→ **Input data**:
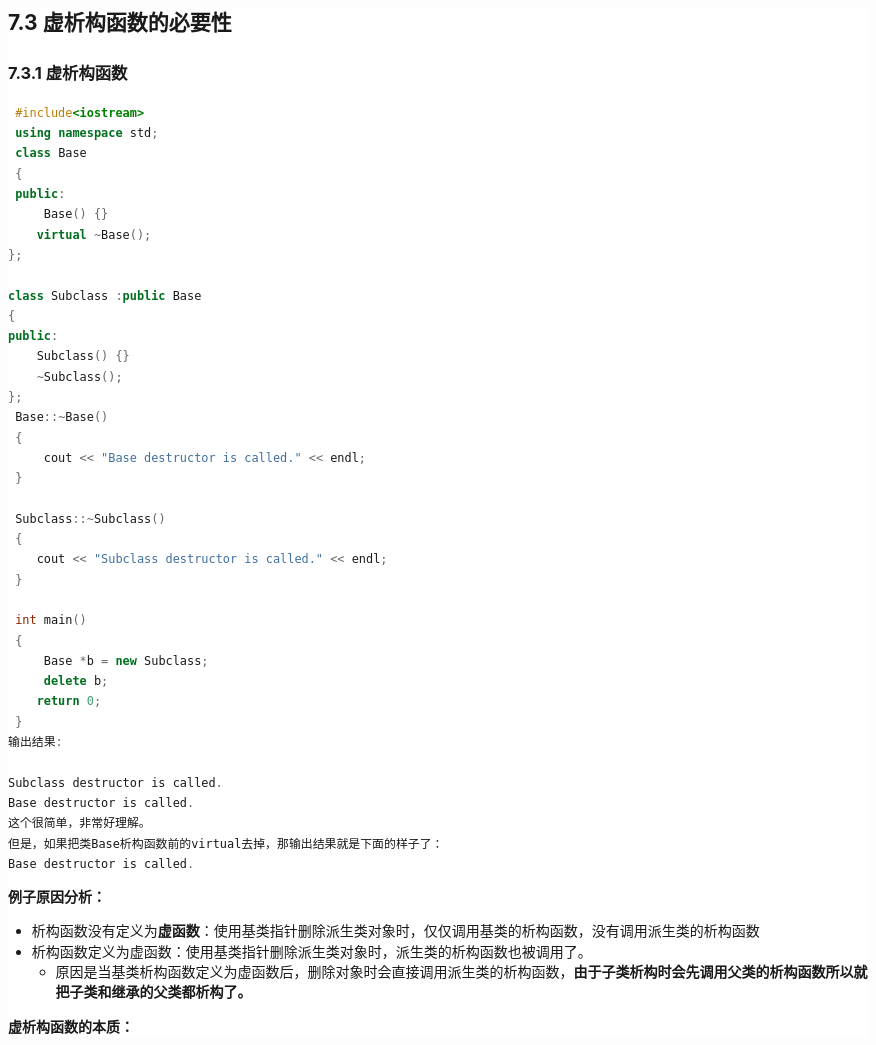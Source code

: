 ## 7.3 虚析构函数的必要性

### 7.3.1 虚析构函数

```cpp
 #include<iostream>
 using namespace std;
 class Base
 {
 public:
     Base() {}
    virtual ~Base();
};

class Subclass :public Base
{
public:
    Subclass() {}
    ~Subclass();
};
 Base::~Base()
 {
     cout << "Base destructor is called." << endl;
 }

 Subclass::~Subclass()
 {
    cout << "Subclass destructor is called." << endl;
 }
 
 int main()
 {
     Base *b = new Subclass;
     delete b;
    return 0;
 }
输出结果:  

Subclass destructor is called.
Base destructor is called.
这个很简单，非常好理解。
但是，如果把类Base析构函数前的virtual去掉，那输出结果就是下面的样子了：
Base destructor is called.
```

**例子原因分析：**

+ 析构函数没有定义为**虚函数**：使用基类指针删除派生类对象时，仅仅调用基类的析构函数，没有调用派生类的析构函数
+ 析构函数定义为虚函数：使用基类指针删除派生类对象时，派生类的析构函数也被调用了。
  + 原因是当基类析构函数定义为虚函数后，删除对象时会直接调用派生类的析构函数，**由于子类析构时会先调用父类的析构函数所以就把子类和继承的父类都析构了。**

**虚析构函数的本质：**
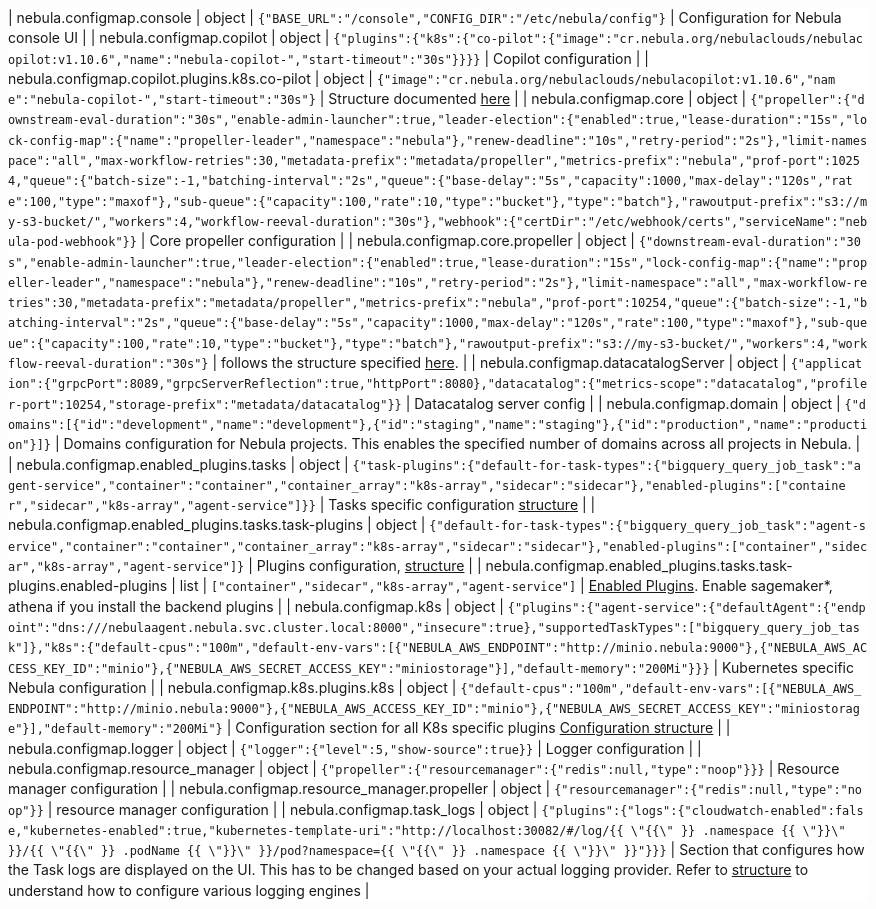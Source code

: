 | nebula.configmap.console | object | `{"BASE_URL":"/console","CONFIG_DIR":"/etc/nebula/config"}` | Configuration for Nebula console UI |
| nebula.configmap.copilot | object | `{"plugins":{"k8s":{"co-pilot":{"image":"cr.nebula.org/nebulaclouds/nebulacopilot:v1.10.6","name":"nebula-copilot-","start-timeout":"30s"}}}}` | Copilot configuration |
| nebula.configmap.copilot.plugins.k8s.co-pilot | object | `{"image":"cr.nebula.org/nebulaclouds/nebulacopilot:v1.10.6","name":"nebula-copilot-","start-timeout":"30s"}` | Structure documented [here](https://pkg.go.dev/github.com/lyft/nebulaplugins@v0.5.28/go/tasks/pluginmachinery/nebulak8s/config#NebulaCoPilotConfig) |
| nebula.configmap.core | object | `{"propeller":{"downstream-eval-duration":"30s","enable-admin-launcher":true,"leader-election":{"enabled":true,"lease-duration":"15s","lock-config-map":{"name":"propeller-leader","namespace":"nebula"},"renew-deadline":"10s","retry-period":"2s"},"limit-namespace":"all","max-workflow-retries":30,"metadata-prefix":"metadata/propeller","metrics-prefix":"nebula","prof-port":10254,"queue":{"batch-size":-1,"batching-interval":"2s","queue":{"base-delay":"5s","capacity":1000,"max-delay":"120s","rate":100,"type":"maxof"},"sub-queue":{"capacity":100,"rate":10,"type":"bucket"},"type":"batch"},"rawoutput-prefix":"s3://my-s3-bucket/","workers":4,"workflow-reeval-duration":"30s"},"webhook":{"certDir":"/etc/webhook/certs","serviceName":"nebula-pod-webhook"}}` | Core propeller configuration |
| nebula.configmap.core.propeller | object | `{"downstream-eval-duration":"30s","enable-admin-launcher":true,"leader-election":{"enabled":true,"lease-duration":"15s","lock-config-map":{"name":"propeller-leader","namespace":"nebula"},"renew-deadline":"10s","retry-period":"2s"},"limit-namespace":"all","max-workflow-retries":30,"metadata-prefix":"metadata/propeller","metrics-prefix":"nebula","prof-port":10254,"queue":{"batch-size":-1,"batching-interval":"2s","queue":{"base-delay":"5s","capacity":1000,"max-delay":"120s","rate":100,"type":"maxof"},"sub-queue":{"capacity":100,"rate":10,"type":"bucket"},"type":"batch"},"rawoutput-prefix":"s3://my-s3-bucket/","workers":4,"workflow-reeval-duration":"30s"}` | follows the structure specified [here](https://pkg.go.dev/github.com/nebulaclouds/nebulapropeller/pkg/controller/config). |
| nebula.configmap.datacatalogServer | object | `{"application":{"grpcPort":8089,"grpcServerReflection":true,"httpPort":8080},"datacatalog":{"metrics-scope":"datacatalog","profiler-port":10254,"storage-prefix":"metadata/datacatalog"}}` | Datacatalog server config |
| nebula.configmap.domain | object | `{"domains":[{"id":"development","name":"development"},{"id":"staging","name":"staging"},{"id":"production","name":"production"}]}` | Domains configuration for Nebula projects. This enables the specified number of domains across all projects in Nebula. |
| nebula.configmap.enabled_plugins.tasks | object | `{"task-plugins":{"default-for-task-types":{"bigquery_query_job_task":"agent-service","container":"container","container_array":"k8s-array","sidecar":"sidecar"},"enabled-plugins":["container","sidecar","k8s-array","agent-service"]}}` | Tasks specific configuration [structure](https://pkg.go.dev/github.com/nebulaclouds/nebulapropeller/pkg/controller/nodes/task/config#GetConfig) |
| nebula.configmap.enabled_plugins.tasks.task-plugins | object | `{"default-for-task-types":{"bigquery_query_job_task":"agent-service","container":"container","container_array":"k8s-array","sidecar":"sidecar"},"enabled-plugins":["container","sidecar","k8s-array","agent-service"]}` | Plugins configuration, [structure](https://pkg.go.dev/github.com/nebulaclouds/nebulapropeller/pkg/controller/nodes/task/config#TaskPluginConfig) |
| nebula.configmap.enabled_plugins.tasks.task-plugins.enabled-plugins | list | `["container","sidecar","k8s-array","agent-service"]` | [Enabled Plugins](https://pkg.go.dev/github.com/lyft/nebulaplugins/go/tasks/config#Config). Enable sagemaker*, athena if you install the backend plugins |
| nebula.configmap.k8s | object | `{"plugins":{"agent-service":{"defaultAgent":{"endpoint":"dns:///nebulaagent.nebula.svc.cluster.local:8000","insecure":true},"supportedTaskTypes":["bigquery_query_job_task"]},"k8s":{"default-cpus":"100m","default-env-vars":[{"NEBULA_AWS_ENDPOINT":"http://minio.nebula:9000"},{"NEBULA_AWS_ACCESS_KEY_ID":"minio"},{"NEBULA_AWS_SECRET_ACCESS_KEY":"miniostorage"}],"default-memory":"200Mi"}}}` | Kubernetes specific Nebula configuration |
| nebula.configmap.k8s.plugins.k8s | object | `{"default-cpus":"100m","default-env-vars":[{"NEBULA_AWS_ENDPOINT":"http://minio.nebula:9000"},{"NEBULA_AWS_ACCESS_KEY_ID":"minio"},{"NEBULA_AWS_SECRET_ACCESS_KEY":"miniostorage"}],"default-memory":"200Mi"}` | Configuration section for all K8s specific plugins [Configuration structure](https://pkg.go.dev/github.com/lyft/nebulaplugins/go/tasks/pluginmachinery/nebulak8s/config) |
| nebula.configmap.logger | object | `{"logger":{"level":5,"show-source":true}}` | Logger configuration |
| nebula.configmap.resource_manager | object | `{"propeller":{"resourcemanager":{"redis":null,"type":"noop"}}}` | Resource manager configuration |
| nebula.configmap.resource_manager.propeller | object | `{"resourcemanager":{"redis":null,"type":"noop"}}` | resource manager configuration |
| nebula.configmap.task_logs | object | `{"plugins":{"logs":{"cloudwatch-enabled":false,"kubernetes-enabled":true,"kubernetes-template-uri":"http://localhost:30082/#/log/{{ \"{{\" }} .namespace {{ \"}}\" }}/{{ \"{{\" }} .podName {{ \"}}\" }}/pod?namespace={{ \"{{\" }} .namespace {{ \"}}\" }}"}}}` | Section that configures how the Task logs are displayed on the UI. This has to be changed based on your actual logging provider. Refer to [structure](https://pkg.go.dev/github.com/lyft/nebulaplugins/go/tasks/logs#LogConfig) to understand how to configure various logging engines |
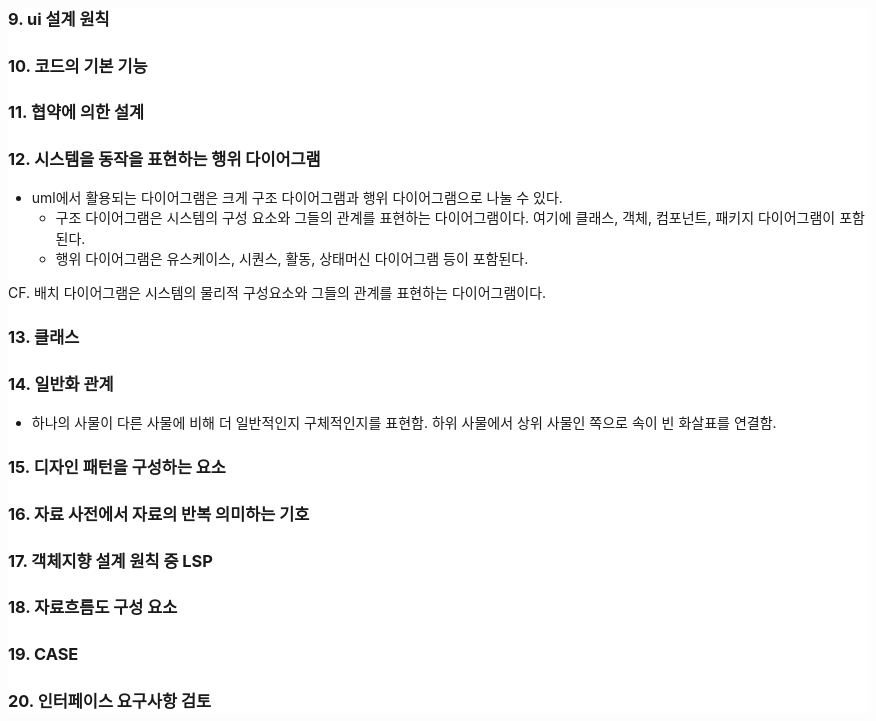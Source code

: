 ### 9. ui 설계 원칙

### 10. 코드의 기본 기능

### 11. 협약에 의한 설계

### 12. 시스템을 동작을 표현하는 행위 다이어그램

- uml에서 활용되는 다이어그램은 크게 구조 다이어그램과 행위 다이어그램으로 나눌 수 있다.
    - 구조 다이어그램은 시스템의 구성 요소와 그들의 관계를 표현하는 다이어그램이다. 여기에 클래스, 객체, 컴포넌트, 패키지 다이어그램이 포함된다.
    - 행위 다이어그램은 유스케이스, 시퀀스, 활동, 상태머신 다이어그램 등이 포함된다.

CF. 배치 다이어그램은 시스템의 물리적 구성요소와 그들의 관계를 표현하는 다이어그램이다. 

### 13. 클래스

### 14. 일반화 관계

- 하나의 사물이 다른 사물에 비해 더 일반적인지 구체적인지를 표현함. 하위 사물에서 상위 사물인 쪽으로 속이 빈 화살표를 연결함.

### 15. 디자인 패턴을 구성하는 요소

### 16. 자료 사전에서 자료의 반복 의미하는 기호

### 17. 객체지향 설계 원칙 중 LSP

### 18. 자료흐름도 구성 요소

### 19. CASE

### 20. 인터페이스 요구사항 검토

→ **Your objective**: Show each line of the material above where "cout" occurs.

→ **Task solution**:
     cout << "Base destructor is called." << endl;
    cout << "Subclass destructor is called." << endl;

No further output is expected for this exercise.